Ecuador chooses its next president in a campaign plagued by violence
This Sunday, Ecuadorians will choose their next head of state who will lead a nation overcome with crime.
Violence has become the protagonist of the electoral campaign in Ecuador. The recent assassination of presidential candidate Fernando Villavicencio and other politicians has highlighted the crisis in the South American country.
Within weeks, the following public figures were assassinated: a candidate for the National Assembly (Rider Sánchez), the mayor of the coastal city of Manta (Agustín Intriago), one of the favorite candidates for the presidency (Fernando Villavicencio) and a local political leader (Pedro Briones).
However, according to local reports from this year alone, more than a dozen public officials, elected officials, police officers, candidates for political office and collateral victims have died from politically motivated violence.
Some experts attribute the increase in violent attacks to the increased presence of drug trafficking in the country, and those who seem most targeted are those who are determined to dismantle organized crime in the nation.
"Ecuador has had a significant increase in violence in recent years. This is mainly due to the increasingly massive and greater presence of drug trafficking, because in Ecuador, it is not necessarily consumption that prevails, but Ecuador ends up being a kind of transit country for drugs and the global drug movement", explained Ecuadorian political consultant and economist, Juan Rivadeneira to the news outlet, América Economía.
Villavicencio willing to expose corruption
Fernando Villavicencio, the second-highest polling candidate before he was assassinated, had investigated several corruption cases allegedly involving several powerful politicians and was determined to expose them. In fact, before his death, the presidential candidate reported that he received threats from an important criminal group linked to the Sinaloa cartel.

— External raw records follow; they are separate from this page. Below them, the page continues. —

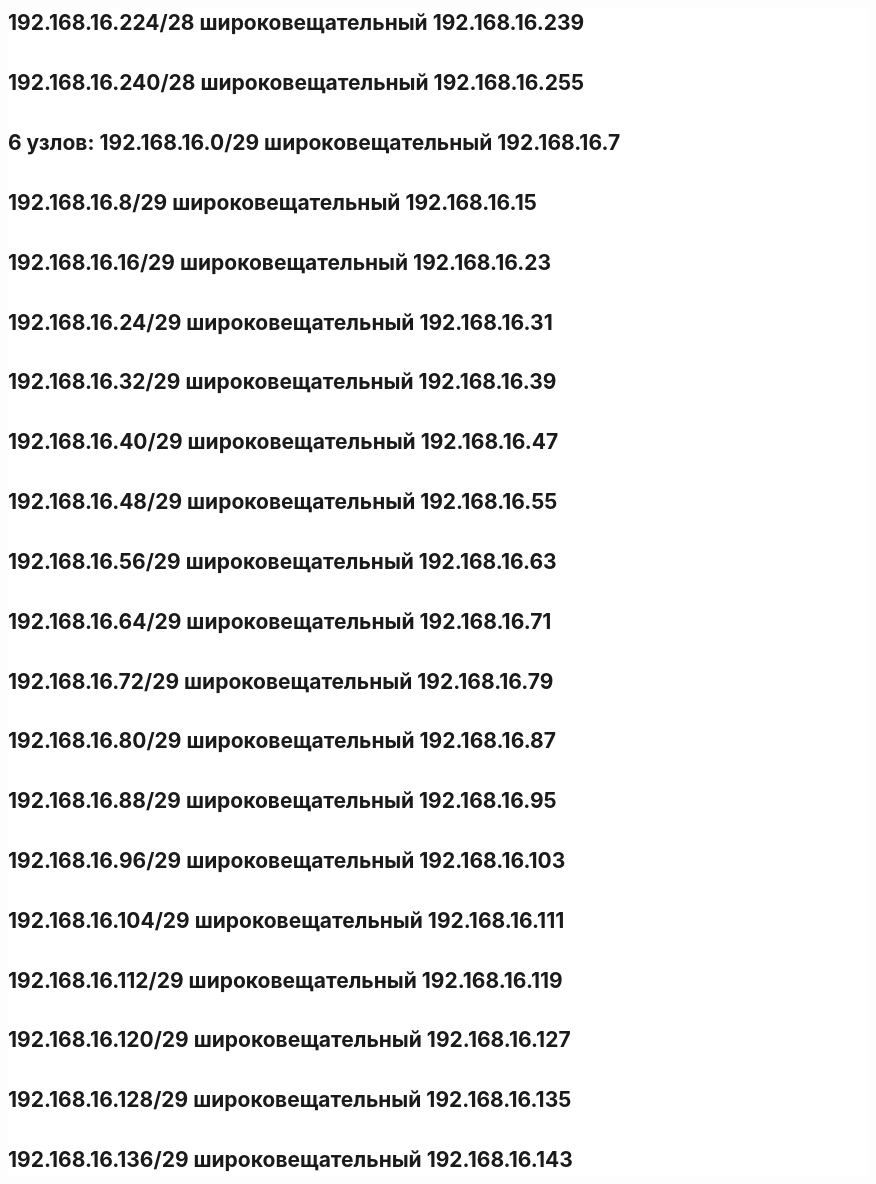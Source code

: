 ##               192.168.16.224/28    широковещательный 192.168.16.239
##               192.168.16.240/28    широковещательный 192.168.16.255
##
## 6 узлов:      192.168.16.0/29     широковещательный 192.168.16.7 
##               192.168.16.8/29     широковещательный 192.168.16.15
##               192.168.16.16/29    широковещательный 192.168.16.23 
##               192.168.16.24/29    широковещательный 192.168.16.31
##               192.168.16.32/29    широковещательный 192.168.16.39
##               192.168.16.40/29    широковещательный 192.168.16.47 
##               192.168.16.48/29    широковещательный 192.168.16.55
##               192.168.16.56/29    широковещательный 192.168.16.63
##               192.168.16.64/29    широковещательный 192.168.16.71
##               192.168.16.72/29    широковещательный 192.168.16.79
##               192.168.16.80/29    широковещательный 192.168.16.87
##               192.168.16.88/29    широковещательный 192.168.16.95
##               192.168.16.96/29    широковещательный 192.168.16.103
##               192.168.16.104/29   широковещательный 192.168.16.111
##               192.168.16.112/29   широковещательный 192.168.16.119
##               192.168.16.120/29   широковещательный 192.168.16.127
##               192.168.16.128/29   широковещательный 192.168.16.135 
##               192.168.16.136/29   широковещательный 192.168.16.143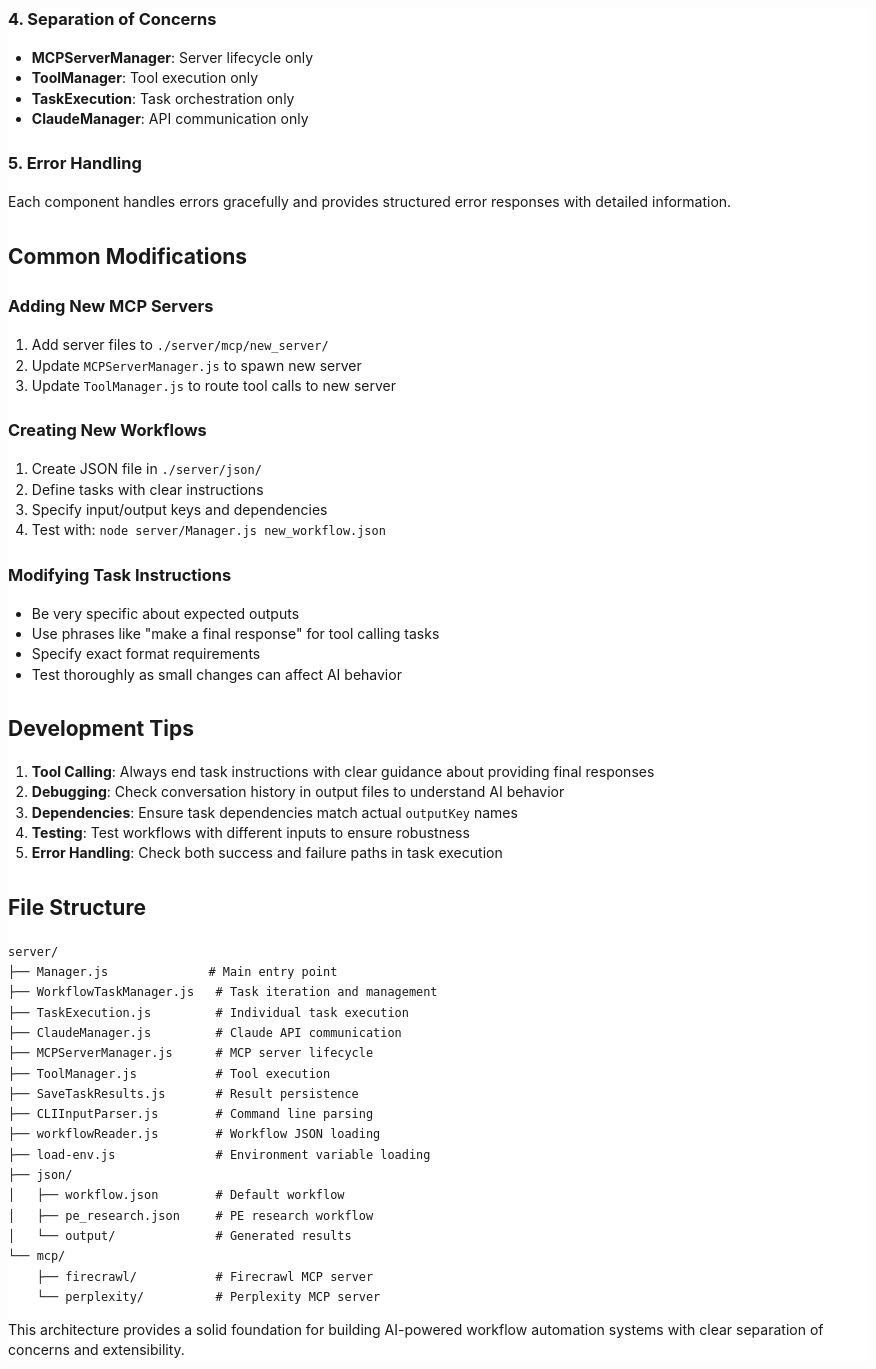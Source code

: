 ### 4. Separation of Concerns
- **MCPServerManager**: Server lifecycle only
- **ToolManager**: Tool execution only  
- **TaskExecution**: Task orchestration only
- **ClaudeManager**: API communication only

### 5. Error Handling
Each component handles errors gracefully and provides structured error responses with detailed information.

## Common Modifications

### Adding New MCP Servers
1. Add server files to `./server/mcp/new_server/`
2. Update `MCPServerManager.js` to spawn new server
3. Update `ToolManager.js` to route tool calls to new server

### Creating New Workflows
1. Create JSON file in `./server/json/`
2. Define tasks with clear instructions
3. Specify input/output keys and dependencies
4. Test with: `node server/Manager.js new_workflow.json`

### Modifying Task Instructions
- Be very specific about expected outputs
- Use phrases like "make a final response" for tool calling tasks
- Specify exact format requirements
- Test thoroughly as small changes can affect AI behavior

## Development Tips

1. **Tool Calling**: Always end task instructions with clear guidance about providing final responses
2. **Debugging**: Check conversation history in output files to understand AI behavior
3. **Dependencies**: Ensure task dependencies match actual `outputKey` names
4. **Testing**: Test workflows with different inputs to ensure robustness
5. **Error Handling**: Check both success and failure paths in task execution

## File Structure
```
server/
├── Manager.js              # Main entry point
├── WorkflowTaskManager.js   # Task iteration and management
├── TaskExecution.js         # Individual task execution
├── ClaudeManager.js         # Claude API communication
├── MCPServerManager.js      # MCP server lifecycle
├── ToolManager.js           # Tool execution
├── SaveTaskResults.js       # Result persistence
├── CLIInputParser.js        # Command line parsing
├── workflowReader.js        # Workflow JSON loading
├── load-env.js              # Environment variable loading
├── json/
│   ├── workflow.json        # Default workflow
│   ├── pe_research.json     # PE research workflow
│   └── output/              # Generated results
└── mcp/
    ├── firecrawl/           # Firecrawl MCP server
    └── perplexity/          # Perplexity MCP server
```

This architecture provides a solid foundation for building AI-powered workflow automation systems with clear separation of concerns and extensibility.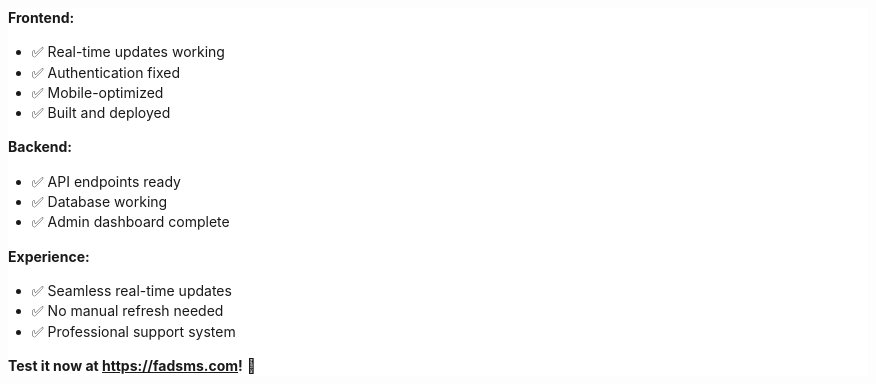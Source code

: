 **Frontend:**
- ✅ Real-time updates working
- ✅ Authentication fixed
- ✅ Mobile-optimized
- ✅ Built and deployed

**Backend:**
- ✅ API endpoints ready
- ✅ Database working
- ✅ Admin dashboard complete

**Experience:**
- ✅ Seamless real-time updates
- ✅ No manual refresh needed
- ✅ Professional support system

**Test it now at https://fadsms.com!** 🎉


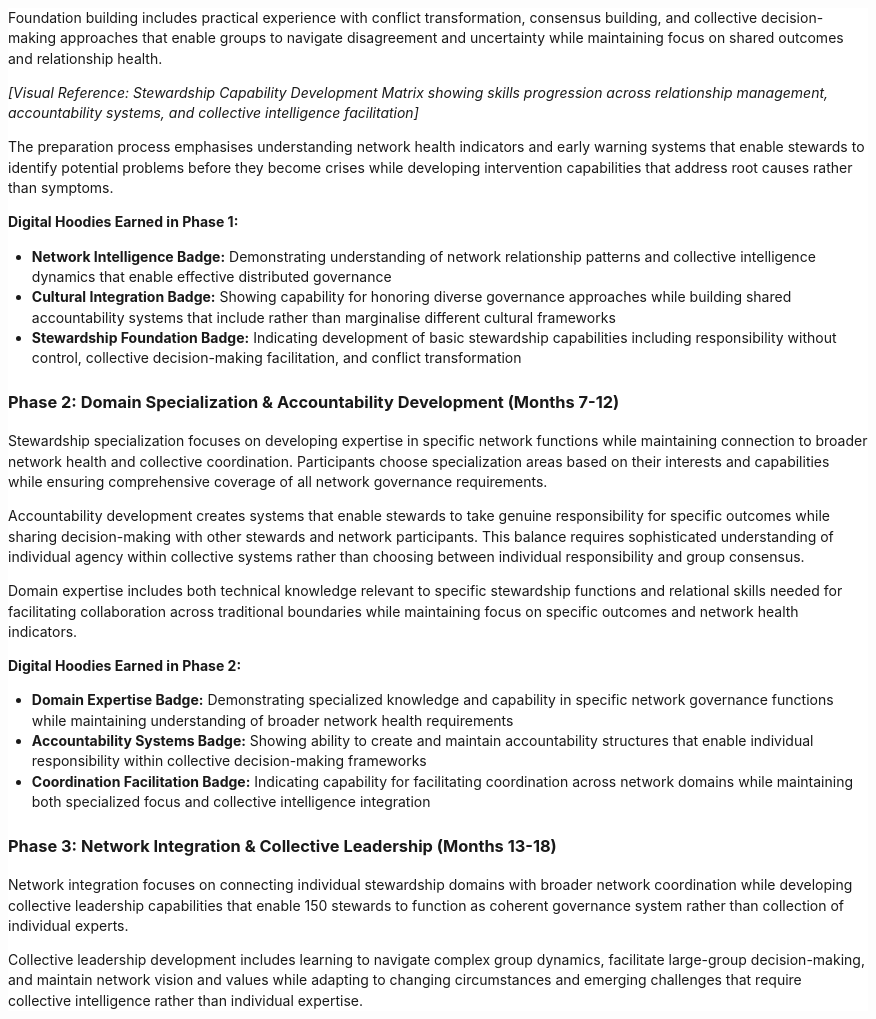 Foundation building includes practical experience with conflict transformation, consensus building, and collective decision-making approaches that enable groups to navigate disagreement and uncertainty while maintaining focus on shared outcomes and relationship health.

*\[Visual Reference: Stewardship Capability Development Matrix showing skills progression across relationship management, accountability systems, and collective intelligence facilitation\]*

The preparation process emphasises understanding network health indicators and early warning systems that enable stewards to identify potential problems before they become crises while developing intervention capabilities that address root causes rather than symptoms.

**Digital Hoodies Earned in Phase 1:**

* **Network Intelligence Badge:** Demonstrating understanding of network relationship patterns and collective intelligence dynamics that enable effective distributed governance  
* **Cultural Integration Badge:** Showing capability for honoring diverse governance approaches while building shared accountability systems that include rather than marginalise different cultural frameworks  
* **Stewardship Foundation Badge:** Indicating development of basic stewardship capabilities including responsibility without control, collective decision-making facilitation, and conflict transformation

### **Phase 2: Domain Specialization & Accountability Development (Months 7-12)**

Stewardship specialization focuses on developing expertise in specific network functions while maintaining connection to broader network health and collective coordination. Participants choose specialization areas based on their interests and capabilities while ensuring comprehensive coverage of all network governance requirements.

Accountability development creates systems that enable stewards to take genuine responsibility for specific outcomes while sharing decision-making with other stewards and network participants. This balance requires sophisticated understanding of individual agency within collective systems rather than choosing between individual responsibility and group consensus.

Domain expertise includes both technical knowledge relevant to specific stewardship functions and relational skills needed for facilitating collaboration across traditional boundaries while maintaining focus on specific outcomes and network health indicators.

**Digital Hoodies Earned in Phase 2:**

* **Domain Expertise Badge:** Demonstrating specialized knowledge and capability in specific network governance functions while maintaining understanding of broader network health requirements  
* **Accountability Systems Badge:** Showing ability to create and maintain accountability structures that enable individual responsibility within collective decision-making frameworks  
* **Coordination Facilitation Badge:** Indicating capability for facilitating coordination across network domains while maintaining both specialized focus and collective intelligence integration

### **Phase 3: Network Integration & Collective Leadership (Months 13-18)**

Network integration focuses on connecting individual stewardship domains with broader network coordination while developing collective leadership capabilities that enable 150 stewards to function as coherent governance system rather than collection of individual experts.

Collective leadership development includes learning to navigate complex group dynamics, facilitate large-group decision-making, and maintain network vision and values while adapting to changing circumstances and emerging challenges that require collective intelligence rather than individual expertise.
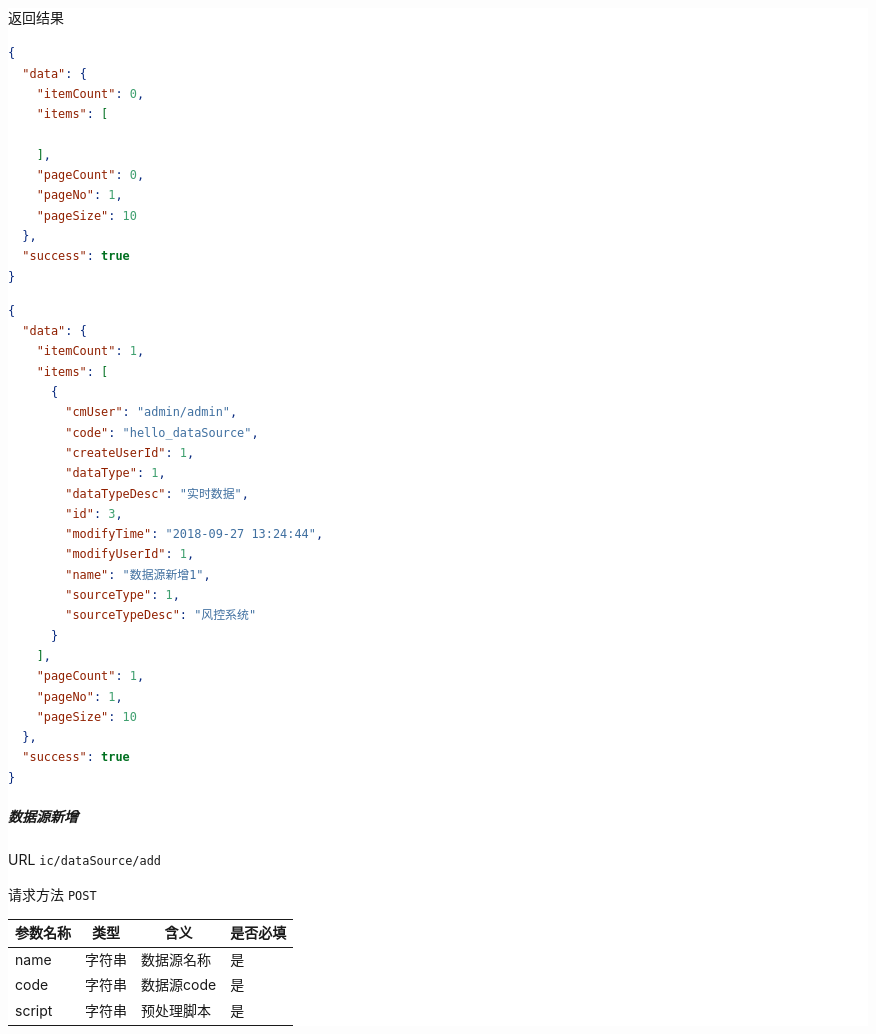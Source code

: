 
返回结果
```json
{
  "data": {
    "itemCount": 0,
    "items": [
      
    ],
    "pageCount": 0,
    "pageNo": 1,
    "pageSize": 10
  },
  "success": true
}
```

```json
{
  "data": {
    "itemCount": 1,
    "items": [
      {
        "cmUser": "admin/admin",
        "code": "hello_dataSource",
        "createUserId": 1,
        "dataType": 1,
        "dataTypeDesc": "实时数据",
        "id": 3,
        "modifyTime": "2018-09-27 13:24:44",
        "modifyUserId": 1,
        "name": "数据源新增1",
        "sourceType": 1,
        "sourceTypeDesc": "风控系统"
      }
    ],
    "pageCount": 1,
    "pageNo": 1,
    "pageSize": 10
  },
  "success": true
}
```

##### 数据源新增

URL `ic/dataSource/add`

请求方法 `POST` 

| 参数名称 | 类型   | 含义       | 是否必填 |
| -------- | ------ | ---------- | -------- |
| name     | 字符串 | 数据源名称 | 是       |
| code     | 字符串 | 数据源code | 是       |
| script   | 字符串 | 预处理脚本 | 是       |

Verónica Sarauz, Villavicencio's widow, even explained that it was very likely that the culprits of her husband's death were the criminal gangs that allegedly have links to Correísmo (political movement following the beliefs of former president Rafael Correa).
"They murdered my husband because he was the only one who stood up to the political mafias and drug traffickers of this country," she said.
Intriago: the incorruptible mayor
The mayor of Manta, Agustín Intriago, was another of the murdered politicians who spoke out against organized crime. "It's no coincidence that they killed the mayor ... He had no ties to the different organized crime groups that have been operating in Manta for several years," said Wolf Grabendorff, an expert on international relations and Latin American security issues.
Are the mafias in control of Ecuador?
"Who is governing in Ecuador? Is there a legally constituted government or is it the mafias who have taken control of the citizens, of daily life in Ecuador?" Ecuadorian lawyer Cristina Reyes Hidalgo recently questioned after the increase in violence.
This Sunday, Ecuadorians will have to decide between eight presidential candidates (Luisa González, Christian Zurita, Otto Sonnenholzner, Jan Topic, Yaku Pérez, Bolívar Armijos, Xavier Hervas and Daniel Noboa) and the elections could be decisive for drug trafficking gangs in the country.